____ Dataset content

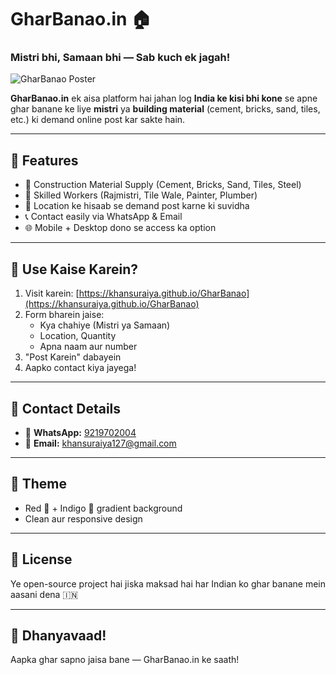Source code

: # GharBanao.in 🏠  
### Mistri bhi, Samaan bhi — Sab kuch ek jagah!

![GharBanao Poster](https://raw.githubusercontent.com/Khansuraiya/GharBanao/main/poster.png)

**GharBanao.in** ek aisa platform hai jahan log **India ke kisi bhi kone** se apne ghar banane ke liye **mistri** ya **building material** (cement, bricks, sand, tiles, etc.) ki demand online post kar sakte hain.

---

## 🚀 Features

- 🧱 Construction Material Supply (Cement, Bricks, Sand, Tiles, Steel)
- 👷 Skilled Workers (Rajmistri, Tile Wale, Painter, Plumber)
- 📍 Location ke hisaab se demand post karne ki suvidha
- 📞 Contact easily via WhatsApp & Email
- 🌐 Mobile + Desktop dono se access ka option

---

## 📲 Use Kaise Karein?

1. Visit karein: [https://khansuraiya.github.io/GharBanao](https://khansuraiya.github.io/GharBanao)
2. Form bharein jaise:
   - Kya chahiye (Mistri ya Samaan)
   - Location, Quantity
   - Apna naam aur number
3. "Post Karein" dabayein
4. Aapko contact kiya jayega!

---

## 📧 Contact Details

- 📱 **WhatsApp:** [9219702004](https://wa.me/919219702004)
- 📩 **Email:** khansuraiya127@gmail.com

---

## 🎨 Theme

- Red 🔴 + Indigo 🔵 gradient background  
- Clean aur responsive design

---

## 📜 License

Ye open-source project hai jiska maksad hai har Indian ko ghar banane mein aasani dena 🇮🇳

---

## 🙏 Dhanyavaad!

Aapka ghar sapno jaisa bane — GharBanao.in ke saath!
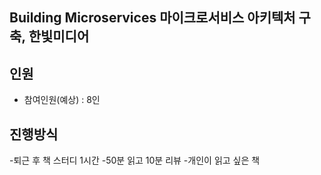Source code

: ## Building Microservices 마이크로서비스 아키텍처 구축, 한빛미디어

## 인원

-   참여인원(예상) : 8인

## 진행방식

-퇴근 후 책 스터디 1시간
-50분 읽고 10분 리뷰
-개인이 읽고 싶은 책

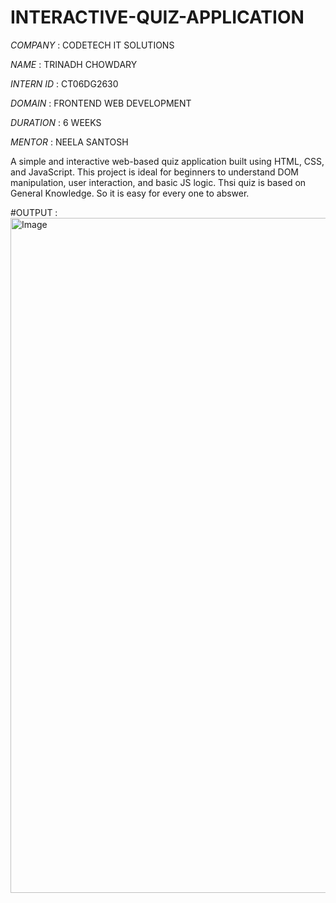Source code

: # INTERACTIVE-QUIZ-APPLICATION

*COMPANY* : CODETECH IT SOLUTIONS

*NAME* : TRINADH CHOWDARY

*INTERN ID* : CT06DG2630

*DOMAIN* : FRONTEND WEB DEVELOPMENT

*DURATION* : 6 WEEKS

*MENTOR* : NEELA SANTOSH

A simple and interactive web-based quiz application built using HTML, CSS, and JavaScript. This project is ideal for beginners to understand DOM manipulation, user interaction, and basic JS logic.
Thsi quiz is based on General Knowledge. So it is easy for every one to abswer.

#OUTPUT :
<img width="1920" height="1080" alt="Image" src="https://github.com/user-attachments/assets/647c4d6c-3f11-464b-be8e-45804879326a" />
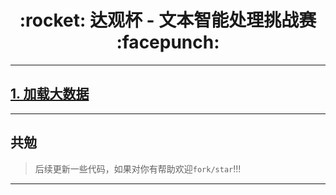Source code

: <h1 align = "center">:rocket: 达观杯 - 文本智能处理挑战赛 :facepunch:</h1>

---
## [1. 加载大数据][1]


---
## 共勉

> 后续更新一些代码，如果对你有帮助欢迎`fork/star`!!!







---
[1]: https://github.com/Jie-Yuan/DaGuan-NLP-Classifier/blob/master/reader_pandas.py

________

[To do] Print each entry precisely as written; the pictures stay out.

[Response below]
Source code

: # GharBanao.in 🏠  
### Mistri bhi, Samaan bhi — Sab kuch ek jagah!

![GharBanao Poster](https://raw.githubusercontent.com/Khansuraiya/GharBanao/main/poster.png)

**GharBanao.in** ek aisa platform hai jahan log **India ke kisi bhi kone** se apne ghar banane ke liye **mistri** ya **building material** (cement, bricks, sand, tiles, etc.) ki demand online post kar sakte hain.

---

## 🚀 Features

- 🧱 Construction Material Supply (Cement, Bricks, Sand, Tiles, Steel)
- 👷 Skilled Workers (Rajmistri, Tile Wale, Painter, Plumber)
- 📍 Location ke hisaab se demand post karne ki suvidha
- 📞 Contact easily via WhatsApp & Email
- 🌐 Mobile + Desktop dono se access ka option

---

## 📲 Use Kaise Karein?

1. Visit karein: [https://khansuraiya.github.io/GharBanao](https://khansuraiya.github.io/GharBanao)
2. Form bharein jaise:
   - Kya chahiye (Mistri ya Samaan)
   - Location, Quantity
   - Apna naam aur number
3. "Post Karein" dabayein
4. Aapko contact kiya jayega!

---

## 📧 Contact Details

- 📱 **WhatsApp:** [9219702004](https://wa.me/919219702004)
- 📩 **Email:** khansuraiya127@gmail.com

---

## 🎨 Theme

- Red 🔴 + Indigo 🔵 gradient background  
- Clean aur responsive design

---

## 📜 License

Ye open-source project hai jiska maksad hai har Indian ko ghar banane mein aasani dena 🇮🇳

---

## 🙏 Dhanyavaad!

Aapka ghar sapno jaisa bane — GharBanao.in ke saath!
Source code

: ## Building Microservices 마이크로서비스 아키텍처 구축, 한빛미디어

## 인원

-   참여인원(예상) : 8인

## 진행방식

-퇴근 후 책 스터디 1시간
-50분 읽고 10분 리뷰
-개인이 읽고 싶은 책

Source code

: # INTERACTIVE-QUIZ-APPLICATION

*COMPANY* : CODETECH IT SOLUTIONS

*NAME* : TRINADH CHOWDARY

*INTERN ID* : CT06DG2630

*DOMAIN* : FRONTEND WEB DEVELOPMENT

*DURATION* : 6 WEEKS

*MENTOR* : NEELA SANTOSH

A simple and interactive web-based quiz application built using HTML, CSS, and JavaScript. This project is ideal for beginners to understand DOM manipulation, user interaction, and basic JS logic.
Thsi quiz is based on General Knowledge. So it is easy for every one to abswer.

#OUTPUT :
<img width="1920" height="1080" alt="Image" src="https://github.com/user-attachments/assets/647c4d6c-3f11-464b-be8e-45804879326a" />
Source code

: <h1 align = "center">:rocket: 达观杯 - 文本智能处理挑战赛 :facepunch:</h1>

---
## [1. 加载大数据][1]


---
## 共勉

> 后续更新一些代码，如果对你有帮助欢迎`fork/star`!!!







---
[1]: https://github.com/Jie-Yuan/DaGuan-NLP-Classifier/blob/master/reader_pandas.py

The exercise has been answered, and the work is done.